Classé en « documentaire » (abus de langage à l’usage de ceux qui méconnaissent le dictionnaire, pour paraphraser Paul Valéry), De Palma ne déçoit pas (que pouvait-on sérieusement attendre des deux auteurs invisibles, muets, faiseurs de second plan modestement relégués dans leur bicéphale hors-champ ?), il confirme les craintes et une attristante évidence. En l’état (de ses artères, du système hollywoodien), la filmographie qui sut tellement nous séduire, nous bouleverser, nous questionner, s’achèvera donc, désormais, sur un naufrage (Passion le mal nommé), sur du verbiage (confondu avec un récapitulatif hommage). Le métrage au goût de cendres, présenté à Venise, démontre ainsi, par l’absurde, à la fois l’emprise généralisée de l’anecdote (de « l’histoire orale » substituée à l’Histoire en perspective, de préférence critique, cf. nos articles consacrés à Midnight Movies ou Electric Boogaloo) dans le paratexte paresseux des images (le proustien Obsession se voit ravalé au fond de teint « à la truelle » de Mister Robertson) et l’immense fatigue d’un homme âgé, que l’on entrevoit, une poignée de secondes enfin en extérieurs, se déplaçant, seul, avec difficulté, en « surcharge pondérale » (litote politiquement correcte de diététicien hitchcockien), après des propos (et une citation en rapport de William Wyler) sur la résistance physique nécessaire pour tourner, sur l’épuisement causé par le cinéma, notoire « mort au travail », en masse (en équipe) et dans le détail. Passion sentait le sapin, De Palma enfonce le clou (du cercueil, par exemple celui de Jake Scully) et souligne qu’il convient de se méfier davantage des fans émollients que des stimulantes hostilités (chez BDP ou dans la « vraie vie », motus sur les désolants « réseaux sociaux », les amitiés et les amours trahissent toujours, tandis que les adversaires et les ennemis affichent une fidélité sans faille), que le biographe, ou l’auditeur, ou le commentateur, s’avèrent constamment, désespérément, inférieurs à leur sujet, à moins de s’appeler Stefan Zweig  (Hitchcock, tant mieux pour lui, sut trouver en Truffaut, flanqué de l’énamourée Helen Scott, secrétaire-traductrice, un VRP de luxe, un évangéliste « du métier », puis, en la personne de Donald Spoto, une sorte de Giorgio Vasari prompt à la psychobiographie, mais pas exempt de pertinence, même si Patricia peina à retrouver son papa dans ses travaux, dixit David Cronenberg).
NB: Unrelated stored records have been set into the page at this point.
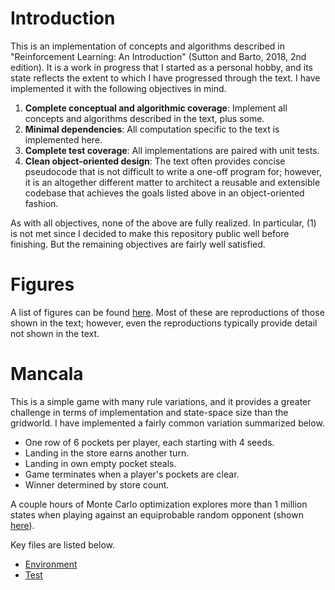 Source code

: # Introduction
This is an implementation of concepts and algorithms described in "Reinforcement Learning: An Introduction" (Sutton
and Barto, 2018, 2nd edition). It is a work in progress that I started as a personal hobby, and its state reflects the 
extent to which I have progressed through the text. I have implemented it with the following objectives in mind.

1. **Complete conceptual and algorithmic coverage**:  Implement all concepts and algorithms described in the text, plus some.
1. **Minimal dependencies**:  All computation specific to the text is implemented here.
1. **Complete test coverage**:  All implementations are paired with unit tests.
1. **Clean object-oriented design**:  The text often provides concise pseudocode that is not difficult to write a one-off 
program for; however, it is an altogether different matter to architect a reusable and extensible codebase that achieves
the goals listed above in an object-oriented fashion.

As with all objectives, none of the above are fully realized. In particular, (1) is not met since I decided to make this 
repository public well before finishing. But the remaining objectives are fairly well satisfied.

# Figures
A list of figures can be found [here](src/rl/figures). Most of these are reproductions of those shown in the text; 
however, even the reproductions typically provide detail not shown in the text.

# Mancala
This is a simple game with many rule variations, and it provides a greater challenge in terms of implementation and 
state-space size than the gridworld. I have implemented a fairly common variation summarized below.

* One row of 6 pockets per player, each starting with 4 seeds.
* Landing in the store earns another turn.
* Landing in own empty pocket steals.
* Game terminates when a player's pockets are clear.
* Winner determined by store count.

A couple hours of Monte Carlo optimization explores more than 1 million states when playing against an equiprobable 
random opponent (shown [here](src/rl/figures/Mancala%20Learning.png)).

Key files are listed below.

* [Environment](src/rl/environments/mancala.py)
* [Test](test/rl/environments/mancala_test.py) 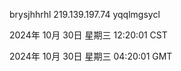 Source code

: brysjhhrhl 219.139.197.74 yqqlmgsycl

2024年 10月 30日 星期三 12:20:01 CST

2024年 10月 30日 星期三 04:20:01 GMT
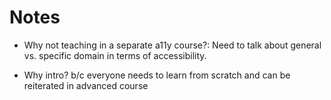 
# Notes

* Why not teaching in a separate a11y course?: Need to talk about general vs. specific domain in terms of accessibility.

* Why intro? b/c everyone needs to learn from scratch and can be reiterated in advanced course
De Palma, lui, devra se contenter d’un recueil d’entretiens avec deux journalistes français « spécialisés », auquel on peut parfois préférer ceux du Canadien avec Serge Grünberg, de David Lynch « cuisiné » par Chris Rodley, en sus de cette « autobiographie » d’oracle autarcique, dans le silence et le désert, déguisée en immobiles feuillets dignes du Reader’s Digest. La Camarde nous crèvera tous (nous enculera à la Rocco Siffredi, autre protagoniste de récents « mémoires » apparemment dépressifs, « l’étalon italien », not Stallone, imaginable en anachronique et sombre consultant éclairé de Body Double), détiendra in fine le « dernier mot », dans le sillage de la vieillesse, « charogne » d’un proverbe sicilien repris par Nick Tosches dans sa vivante évocation de Dean Martin (Dino, autrefois publié par Rivages), personnage au croisement de Blow Out (les démons de l’autodestruction) et de Snake Eyes (le glamour mortifère des casinos) ? Bien sûr, ceci aussi, nul ne l’ignore. Et alors ? Puisque demain constitue un autre jour, affirmait Scarlett à contre-jour du crépuscule embrasé d’Atlanta, le monde (« est à toi », à Paul Muni ou à Tony Montana) continuera à (mal) tourner, le cinéma également, ce qu’il en reste, ce qui survit, ce qui parvient (pour combien de temps ?) à faire illusion, ou à renaître avec rareté, radicalité (à « saisir le vif » d’outre-tombe, refus d’amnésie et motif mémoriel, métaphorique, iconisé via la coda de Carrie au bal du diable). Dire adieu à l’univers admirablement sincère, à l’intelligence du cher et grand master (pas seulement de l’horror, pas uniquement menstruelle), revient finalement à « faire le deuil » de sa propre adolescence, de sa jeunesse « faustienne » (façon Phantom of the Paradise) de cinéphile (aura réflexive), de citoyen (conscience politique), à l’instar des nombreux personnages dont ses films content, racontent, persisteront à chroniquer, pour les générations postérieures, successives (vœu pieux davantage qu’espérance étayée, hélas), la mort annoncée, le trépas de cinéma en cover (un certain Jean-Pol Brissart double le cinéaste en voice-over) du décès matriciel et spectaculaire de ce goujat (aux « fréquentations » mafieuses) de JFK.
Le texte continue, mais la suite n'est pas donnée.